Gen Y are an ambitious global generation aiming for professional success on their own terms, shows a survey released by the Chartered Institute of Management Accountants.
The global survey of more than 4,300 Gen Y finance professionals, representing a selection of countries including the UK, China, and South Africa reveals that 34% hope to be in a senior management role by their mid-30s, with 17% aspiring to be their own boss.
Of those surveyed, whose average age was 27, 34% hope to become senior managers by the time they are 35, with 12% expecting to have their own business by the age of 33 or younger. Of those looking to become self-employed, their objective was to earn between GBP71,040 and GBP87,040 on average.
Respondents said they prioritised working for employers who shared their values and were a good fit with their lifestyle over those who could offer a high financial reward.
Meanwhile 36% of respondents looking for a new job in the next two years intended to seek new opportunities abroad.
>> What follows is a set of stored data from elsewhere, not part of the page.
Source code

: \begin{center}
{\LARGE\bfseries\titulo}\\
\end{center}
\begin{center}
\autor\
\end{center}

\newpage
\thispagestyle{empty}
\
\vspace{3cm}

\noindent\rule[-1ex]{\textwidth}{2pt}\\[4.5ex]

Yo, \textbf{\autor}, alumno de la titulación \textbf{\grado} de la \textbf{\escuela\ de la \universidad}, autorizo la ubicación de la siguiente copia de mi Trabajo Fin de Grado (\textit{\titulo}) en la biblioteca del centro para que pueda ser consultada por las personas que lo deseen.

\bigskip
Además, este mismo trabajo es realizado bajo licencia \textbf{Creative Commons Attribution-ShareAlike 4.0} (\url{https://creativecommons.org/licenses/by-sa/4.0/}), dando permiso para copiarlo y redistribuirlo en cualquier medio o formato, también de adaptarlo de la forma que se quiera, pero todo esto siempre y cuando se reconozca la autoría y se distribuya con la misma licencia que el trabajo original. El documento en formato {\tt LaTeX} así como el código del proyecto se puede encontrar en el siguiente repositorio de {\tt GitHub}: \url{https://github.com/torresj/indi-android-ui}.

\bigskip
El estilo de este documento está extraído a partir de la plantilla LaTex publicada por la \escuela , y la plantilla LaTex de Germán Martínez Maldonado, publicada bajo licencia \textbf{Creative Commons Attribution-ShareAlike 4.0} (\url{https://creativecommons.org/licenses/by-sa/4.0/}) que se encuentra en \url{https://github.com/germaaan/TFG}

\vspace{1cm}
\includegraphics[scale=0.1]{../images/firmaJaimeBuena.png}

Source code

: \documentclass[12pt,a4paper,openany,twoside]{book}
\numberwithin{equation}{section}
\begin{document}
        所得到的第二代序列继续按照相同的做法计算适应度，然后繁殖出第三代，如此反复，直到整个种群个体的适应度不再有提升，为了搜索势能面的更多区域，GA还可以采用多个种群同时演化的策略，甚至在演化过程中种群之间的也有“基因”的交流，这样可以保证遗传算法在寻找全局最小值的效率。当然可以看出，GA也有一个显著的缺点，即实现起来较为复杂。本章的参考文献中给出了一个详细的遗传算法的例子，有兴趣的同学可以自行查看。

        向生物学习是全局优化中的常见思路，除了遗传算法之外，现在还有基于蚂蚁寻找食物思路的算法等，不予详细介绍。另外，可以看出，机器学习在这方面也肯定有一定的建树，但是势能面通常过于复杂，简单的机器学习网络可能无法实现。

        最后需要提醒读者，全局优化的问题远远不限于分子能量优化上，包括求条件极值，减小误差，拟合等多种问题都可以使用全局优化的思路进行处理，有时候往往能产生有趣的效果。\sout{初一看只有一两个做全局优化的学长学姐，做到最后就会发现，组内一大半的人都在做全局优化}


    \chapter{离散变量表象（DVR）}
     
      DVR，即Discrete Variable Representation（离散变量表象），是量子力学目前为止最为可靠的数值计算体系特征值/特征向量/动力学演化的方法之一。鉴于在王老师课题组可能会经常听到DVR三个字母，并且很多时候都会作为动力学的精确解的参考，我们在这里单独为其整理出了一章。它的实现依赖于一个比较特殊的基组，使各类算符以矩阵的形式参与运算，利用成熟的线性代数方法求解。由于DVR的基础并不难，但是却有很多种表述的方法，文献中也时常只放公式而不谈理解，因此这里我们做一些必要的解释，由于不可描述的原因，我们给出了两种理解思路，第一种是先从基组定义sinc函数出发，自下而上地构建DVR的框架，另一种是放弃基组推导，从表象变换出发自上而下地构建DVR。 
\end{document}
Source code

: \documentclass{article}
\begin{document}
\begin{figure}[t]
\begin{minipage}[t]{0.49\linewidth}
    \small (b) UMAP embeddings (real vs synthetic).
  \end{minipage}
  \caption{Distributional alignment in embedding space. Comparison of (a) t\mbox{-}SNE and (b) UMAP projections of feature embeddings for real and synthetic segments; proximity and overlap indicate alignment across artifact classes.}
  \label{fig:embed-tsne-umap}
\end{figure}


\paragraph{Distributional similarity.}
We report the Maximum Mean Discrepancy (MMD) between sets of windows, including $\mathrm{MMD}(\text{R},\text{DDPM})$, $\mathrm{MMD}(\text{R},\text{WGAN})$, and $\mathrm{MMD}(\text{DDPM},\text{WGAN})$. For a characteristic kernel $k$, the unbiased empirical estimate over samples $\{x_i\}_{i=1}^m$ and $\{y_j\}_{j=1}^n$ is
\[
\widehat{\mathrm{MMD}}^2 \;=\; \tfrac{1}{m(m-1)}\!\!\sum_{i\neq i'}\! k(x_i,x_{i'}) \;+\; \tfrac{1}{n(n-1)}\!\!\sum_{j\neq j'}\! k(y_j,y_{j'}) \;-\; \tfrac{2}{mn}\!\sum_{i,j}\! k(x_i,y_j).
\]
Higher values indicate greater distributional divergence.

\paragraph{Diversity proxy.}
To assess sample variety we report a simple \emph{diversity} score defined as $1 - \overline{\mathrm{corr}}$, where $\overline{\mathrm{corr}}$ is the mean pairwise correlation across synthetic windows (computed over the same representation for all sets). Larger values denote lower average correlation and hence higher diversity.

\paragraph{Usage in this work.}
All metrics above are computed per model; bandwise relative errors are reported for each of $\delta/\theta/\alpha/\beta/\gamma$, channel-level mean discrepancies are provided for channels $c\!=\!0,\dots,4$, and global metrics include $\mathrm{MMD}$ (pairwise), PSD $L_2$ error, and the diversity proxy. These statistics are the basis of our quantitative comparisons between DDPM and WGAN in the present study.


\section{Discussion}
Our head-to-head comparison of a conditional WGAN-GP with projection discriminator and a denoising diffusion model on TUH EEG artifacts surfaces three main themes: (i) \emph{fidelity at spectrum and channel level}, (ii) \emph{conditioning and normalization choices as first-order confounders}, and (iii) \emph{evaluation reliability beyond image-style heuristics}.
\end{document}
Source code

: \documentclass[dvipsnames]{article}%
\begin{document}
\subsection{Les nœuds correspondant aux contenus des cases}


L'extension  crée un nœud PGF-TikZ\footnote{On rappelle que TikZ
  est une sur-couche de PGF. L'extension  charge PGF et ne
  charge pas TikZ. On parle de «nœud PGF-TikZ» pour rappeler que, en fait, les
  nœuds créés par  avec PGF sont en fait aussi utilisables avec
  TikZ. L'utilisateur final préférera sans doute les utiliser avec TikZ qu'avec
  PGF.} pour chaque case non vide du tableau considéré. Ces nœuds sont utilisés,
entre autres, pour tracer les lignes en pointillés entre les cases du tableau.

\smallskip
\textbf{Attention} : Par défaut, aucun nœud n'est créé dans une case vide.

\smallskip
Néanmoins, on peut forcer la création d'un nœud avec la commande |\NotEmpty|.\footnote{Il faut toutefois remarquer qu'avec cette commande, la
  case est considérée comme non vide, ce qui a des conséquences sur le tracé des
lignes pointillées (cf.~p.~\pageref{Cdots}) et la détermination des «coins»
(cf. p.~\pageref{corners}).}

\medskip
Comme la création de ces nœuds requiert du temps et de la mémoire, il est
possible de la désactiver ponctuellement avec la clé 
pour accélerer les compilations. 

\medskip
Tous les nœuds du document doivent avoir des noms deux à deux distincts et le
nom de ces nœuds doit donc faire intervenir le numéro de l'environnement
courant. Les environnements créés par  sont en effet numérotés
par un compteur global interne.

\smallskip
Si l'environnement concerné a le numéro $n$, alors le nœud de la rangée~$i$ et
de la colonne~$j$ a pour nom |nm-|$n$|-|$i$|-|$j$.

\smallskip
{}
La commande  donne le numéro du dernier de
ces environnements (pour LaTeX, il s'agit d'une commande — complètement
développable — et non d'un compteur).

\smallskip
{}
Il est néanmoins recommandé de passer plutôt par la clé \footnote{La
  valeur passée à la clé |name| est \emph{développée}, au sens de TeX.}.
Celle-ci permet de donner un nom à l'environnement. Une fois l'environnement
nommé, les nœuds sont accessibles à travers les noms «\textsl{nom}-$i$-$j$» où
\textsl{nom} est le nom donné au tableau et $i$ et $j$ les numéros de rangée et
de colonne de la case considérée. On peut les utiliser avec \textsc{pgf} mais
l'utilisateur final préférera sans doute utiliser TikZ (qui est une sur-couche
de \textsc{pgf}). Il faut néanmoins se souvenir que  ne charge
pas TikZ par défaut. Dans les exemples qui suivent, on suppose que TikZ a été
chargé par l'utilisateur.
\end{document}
The most popular destination being the UK, closely followed by the US, Australia, Canada and UAE.
The primary reason given for the change in location was the opportunity to experience a different culture, closely followed by a better work/life balance rather than to increase their salary.
The survey also found that 60% believe a major corporate or multinational corporation will provide the fastest career progression.
"The CIMA survey shows an aspirational generation keen to climb the corporate ladder on their own terms," says Andrew Harding, FCMA, CGMA, Managing Director of CIMA. "With the challenge of youth unemployment, it is encouraging to see tomorrow’s generation aiming high and open to new experiences while maintaining a healthy work/life balance."
"In this volatile climate, the value added by talented and ambitious people allows businesses to be competitive and resilient. Business leaders must match the aspirations of Gen Y by developing skills and providing satisfying jobs to seize this opportunity."
The survey also revealed that of those aiming to work for a company, the majority (60%) were pinning their hopes on a major corporate or multinational corporation (MNCs), believing they would provide the fastest progression route for their career.
In addition to the increased work promotions and prospects offered by MNCs, respondents’ open responses indicated they were attracted by their CSR values and company missions.